Additionally, OMERO 5.3.x will benefit from the improvements in Bio-Formats 5.3.x for tile-base image writing for TIFF and derived formats like OME-TIFF. For more information about the plan for Bio-Formats 5.3, see Bio-Formats Development Status

Image rendering

We’ve introduced support for Lookup Tables and reverse intensity and improved the rendering engine to allow full projection thumbnails.

LUT support screenshot

We’ve also added histograms of image pixel intensities in the OMERO.insight and OMERO.web clients.

Histograms screenshot

OMERO.web architecture

A big effort has gone into making OMERO.web deployable as a separate component from the server and the various web apps installable from Python Package Index (PyPI). This has involved reorganizing all the packages. OMERO.web now has an ‘Open With’ function for using custom viewers and our next generation web image viewer (OMERO.iviewer) is coming on too. There has also been a lot of work behind the scenes to improve the Web API.
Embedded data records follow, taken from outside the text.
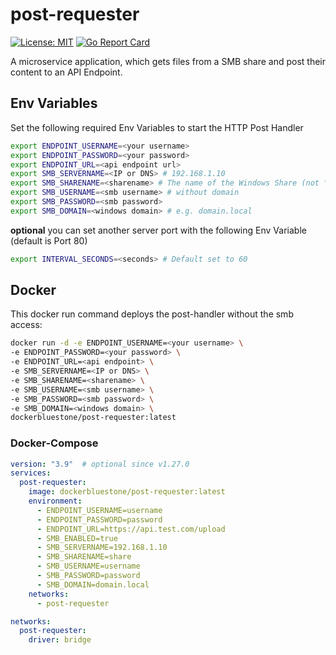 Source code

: # post-requester

[![License: MIT](https://img.shields.io/badge/License-MIT-yellow.svg)](https://opensource.org/licenses/MIT)
[![Go Report Card](https://goreportcard.com/badge/github.com/bluestoneag/post-requester)](https://goreportcard.com/report/github.com/bluestoneag/post-requester)

A microservice application, which gets files from a SMB share and post their content to an API Endpoint.

## Env Variables
Set the following required Env Variables to start the HTTP Post Handler
```bash
export ENDPOINT_USERNAME=<your username>
export ENDPOINT_PASSWORD=<your password>
export ENDPOINT_URL=<api endpoint url>
export SMB_SERVERNAME=<IP or DNS> # 192.168.1.10
export SMB_SHARENAME=<sharename> # The name of the Windows Share (not \\192.168.1.10\share, only share)
export SMB_USERNAME=<smb username> # without domain
export SMB_PASSWORD=<smb password>
export SMB_DOMAIN=<windows domain> # e.g. domain.local
```
**optional** you can set another server port with the following Env Variable (default is Port 80)
```bash
export INTERVAL_SECONDS=<seconds> # Default set to 60
```

## Docker

This docker run command deploys the post-handler without the smb access:
```bash
docker run -d -e ENDPOINT_USERNAME=<your username> \
-e ENDPOINT_PASSWORD=<your password> \
-e ENDPOINT_URL=<api endpoint> \
-e SMB_SERVERNAME=<IP or DNS> \
-e SMB_SHARENAME=<sharename> \
-e SMB_USERNAME=<smb username> \
-e SMB_PASSWORD=<smb password> \
-e SMB_DOMAIN=<windows domain> \
dockerbluestone/post-requester:latest
```

### Docker-Compose
```yaml
version: "3.9"  # optional since v1.27.0
services:
  post-requester:
    image: dockerbluestone/post-requester:latest
    environment:
      - ENDPOINT_USERNAME=username
      - ENDPOINT_PASSWORD=password
      - ENDPOINT_URL=https://api.test.com/upload
      - SMB_ENABLED=true
      - SMB_SERVERNAME=192.168.1.10
      - SMB_SHARENAME=share
      - SMB_USERNAME=username
      - SMB_PASSWORD=password
      - SMB_DOMAIN=domain.local
    networks: 
      - post-requester

networks:
  post-requester:
    driver: bridge
```

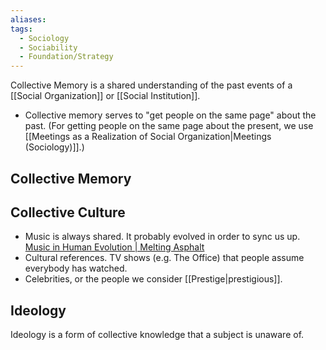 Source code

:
 ```yaml
---
aliases: 
tags:
  - Sociology
  - Sociability
  - Foundation/Strategy
---
```

Collective Memory is a shared understanding of the past events of a [[Social Organization]] or [[Social Institution]].
- Collective memory serves to "get people on the same page" about the past. (For getting people on the same page about the present, we use [[Meetings as a Realization of Social Organization|Meetings (Sociology)]].)
## Collective Memory


## Collective Culture

- Music is always shared. It probably evolved in order to sync us up. [Music in Human Evolution | Melting Asphalt](https://meltingasphalt.com/music-in-human-evolution/)
- Cultural references. TV shows (e.g. The Office) that people assume everybody has watched. 
- Celebrities, or the people we consider [[Prestige|prestigious]].  

## Ideology
Ideology is a form of collective knowledge that a subject is unaware of.



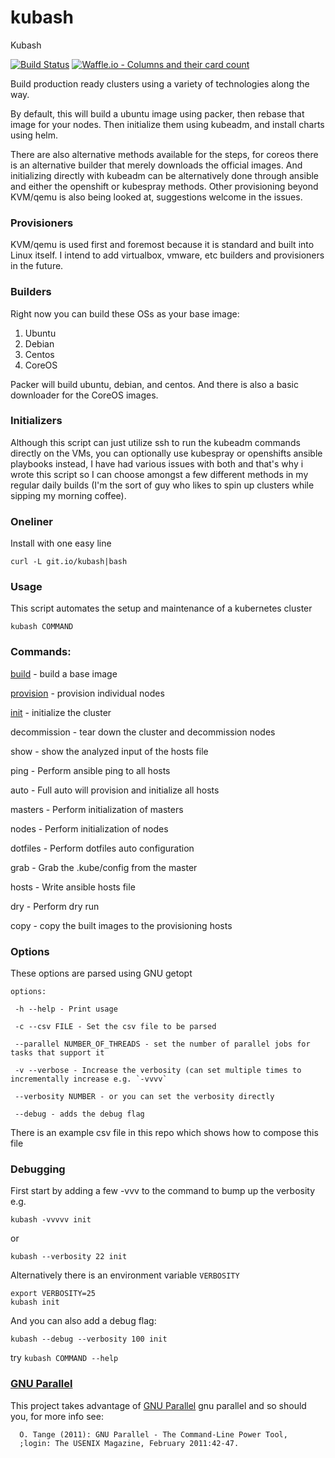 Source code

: # kubash
Kubash

[![Build Status](https://travis-ci.org/joshuacox/kubash.svg?branch=master)](https://travis-ci.org/joshuacox/kubash)
[![Waffle.io - Columns and their card count](https://badge.waffle.io/joshuacox/kubash.svg?columns=all)](https://waffle.io/joshuacox/kubash)

Build production ready clusters using a variety of technologies along the way.

By default, this will build a ubuntu image using packer, then rebase that image for your nodes. Then initialize them using kubeadm, and install charts using helm.

There are also alternative methods available for the steps, for coreos there is an alternative builder that merely downloads the official images.  And initializing directly with kubeadm can be alternatively done through ansible and either the openshift or kubespray methods.  Other provisioning beyond KVM/qemu is also being looked at, suggestions welcome in the issues.

### Provisioners

KVM/qemu is used first and foremost because it is standard and built into Linux itself.
I intend to add virtualbox, vmware, etc builders and provisioners in the future.

### Builders

Right now you can build these OSs as your base image:

1. Ubuntu
1. Debian
1. Centos
1. CoreOS

Packer will build ubuntu, debian, and centos. And
there is also a basic downloader for the CoreOS images.

### Initializers

Although this script can just utilize ssh to run the kubeadm commands directly on the VMs, you can optionally use kubespray or openshifts ansible playbooks instead, I have had various issues with both and that's why i wrote this script so I can choose amongst a few different methods in my regular daily builds (I'm the sort of guy who likes to spin up clusters while sipping my morning coffee).

### Oneliner

Install with one easy line

```
curl -L git.io/kubash|bash
```


### Usage

This script automates the setup and maintenance of a kubernetes cluster

```
kubash COMMAND
```

### Commands:


[build](./docs/build.md) - build a base image

[provision](./docs/provision.md) - provision individual nodes

[init](./docs/init.md) - initialize the cluster

decommission - tear down the cluster and decommission nodes

show - show the analyzed input of the hosts file

ping - Perform ansible ping to all hosts

auto - Full auto will provision and initialize all hosts

masters - Perform initialization of masters

nodes - Perform initialization of nodes

dotfiles - Perform dotfiles auto configuration

grab - Grab the .kube/config from the master

hosts - Write ansible hosts file

dry - Perform dry run

copy - copy the built images to the provisioning hosts

### Options

These options are parsed using GNU getopt

```
options:

 -h --help - Print usage

 -c --csv FILE - Set the csv file to be parsed

 --parallel NUMBER_OF_THREADS - set the number of parallel jobs for tasks that support it

 -v --verbose - Increase the verbosity (can set multiple times to incrementally increase e.g. `-vvvv`

 --verbosity NUMBER - or you can set the verbosity directly

 --debug - adds the debug flag
```

There is an example csv file in this repo which shows how to compose this file

### Debugging

First start by adding a few -vvv to the command to bump up the verbosity e.g.

```
kubash -vvvvv init
```

or

```
kubash --verbosity 22 init
```

Alternatively there is an environment variable `VERBOSITY`

```
export VERBOSITY=25
kubash init
```

And you can also add a debug flag:

```
kubash --debug --verbosity 100 init
```


try `kubash COMMAND --help`

### [GNU Parallel](https://www.gnu.org/software/parallel/)

This project takes advantage of [GNU Parallel](https://www.gnu.org/software/parallel/) gnu parallel and so should you, for more info see:

```
  O. Tange (2011): GNU Parallel - The Command-Line Power Tool,                                                                                                                                                     
  ;login: The USENIX Magazine, February 2011:42-47.                                                                                                                                                                
                                                       
```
In line with this, our future client development will be very much focused on web clients and OMERO.insight will enter maintenance mode once the updates for 5.3.0 are complete.

Developer previews

If you’re a developer with your own OMERO code, you can check out the work so far to see if it’ll affect you. There are further details in the milestone version history and as ever, the code is all on GitHub (our latest development milestone is here).

Heads up for sysadmins

We’re changing our recommended way to install OMERO.web so you can deploy it separately to the main OMERO.server, making it easier to get your your virtual environment set up with all the necessary prerequisites. We have also deprecated support for Apache and recommend you deploy using Nginx as we are likely to drop Apache completely during the 5.3.x development line.

We are moving to Ice 3.6 as the minimum supported version. Other updates to version requirements include Python 2.7 but we will continue to support Java 1.7 for OMERO 5.3.x, as we are aware that upgrading to 1.8 would be incompatible with current MATLAB distributions.

With the requirements changes mentioned above, we are also considering no longer deploying and building OMERO on CentOS 6 to reduce our testing matrix. It will still be possible to use OMERO on CentOS 6 with the minimum requirements. See OMERO.server installation on CentOS 6 with Python 2.7 and Ice 3.6

Note that we are in the process of updating the documentation so although a preview of the code changes is publicly available, you should not expect all the milestone documentation to reflect these changes before the final release.

Release schedule

As a consequence of all this work, OMERO 5.3.0 is still under development and is now not expected until the first quarter of 2017.